[Entries taken from a collection]
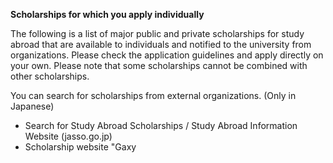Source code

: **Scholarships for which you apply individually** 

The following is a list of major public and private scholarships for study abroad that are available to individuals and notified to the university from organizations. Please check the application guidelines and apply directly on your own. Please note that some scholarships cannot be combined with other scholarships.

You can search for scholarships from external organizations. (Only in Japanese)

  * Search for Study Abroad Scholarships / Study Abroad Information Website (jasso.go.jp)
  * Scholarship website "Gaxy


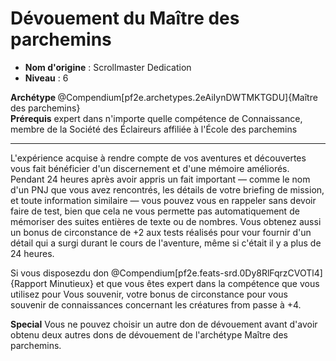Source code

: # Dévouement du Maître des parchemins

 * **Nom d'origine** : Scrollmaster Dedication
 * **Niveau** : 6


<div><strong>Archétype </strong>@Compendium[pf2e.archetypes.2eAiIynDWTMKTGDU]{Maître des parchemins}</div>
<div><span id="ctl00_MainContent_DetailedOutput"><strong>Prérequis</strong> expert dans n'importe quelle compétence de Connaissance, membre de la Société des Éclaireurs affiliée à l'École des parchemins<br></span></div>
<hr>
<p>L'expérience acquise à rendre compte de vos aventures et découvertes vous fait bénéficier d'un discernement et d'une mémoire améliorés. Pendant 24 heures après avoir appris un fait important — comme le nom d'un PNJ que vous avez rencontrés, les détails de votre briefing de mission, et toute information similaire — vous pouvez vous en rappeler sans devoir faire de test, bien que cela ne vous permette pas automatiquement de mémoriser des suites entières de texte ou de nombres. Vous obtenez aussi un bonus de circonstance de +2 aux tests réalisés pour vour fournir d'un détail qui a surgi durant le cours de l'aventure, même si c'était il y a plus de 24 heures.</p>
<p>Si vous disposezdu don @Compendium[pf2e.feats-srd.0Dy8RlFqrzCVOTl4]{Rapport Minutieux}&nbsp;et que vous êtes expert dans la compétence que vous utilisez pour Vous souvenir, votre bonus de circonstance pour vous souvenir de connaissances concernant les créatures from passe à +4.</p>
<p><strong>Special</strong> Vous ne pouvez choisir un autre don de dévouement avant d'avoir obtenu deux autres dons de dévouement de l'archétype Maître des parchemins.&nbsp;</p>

...

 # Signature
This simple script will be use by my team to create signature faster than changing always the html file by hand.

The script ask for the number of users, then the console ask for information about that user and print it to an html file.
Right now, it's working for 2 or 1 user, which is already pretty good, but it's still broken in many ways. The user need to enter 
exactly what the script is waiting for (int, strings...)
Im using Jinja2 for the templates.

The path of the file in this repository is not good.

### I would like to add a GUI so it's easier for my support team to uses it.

#### Exercise prompt:
Taking the lines above, repeat exactly those from the line that contains "# Signature" through the line that contains "### I would", and both of those lines as well. Include nothing else.

#### Response to the task:
 # Signature
This simple script will be use by my team to create signature faster than changing always the html file by hand.

The script ask for the number of users, then the console ask for information about that user and print it to an html file.
Right now, it's working for 2 or 1 user, which is already pretty good, but it's still broken in many ways. The user need to enter 
exactly what the script is waiting for (int, strings...)
Im using Jinja2 for the templates.

The path of the file in this repository is not good.

### I would like to add a GUI so it's easier for my support team to uses it.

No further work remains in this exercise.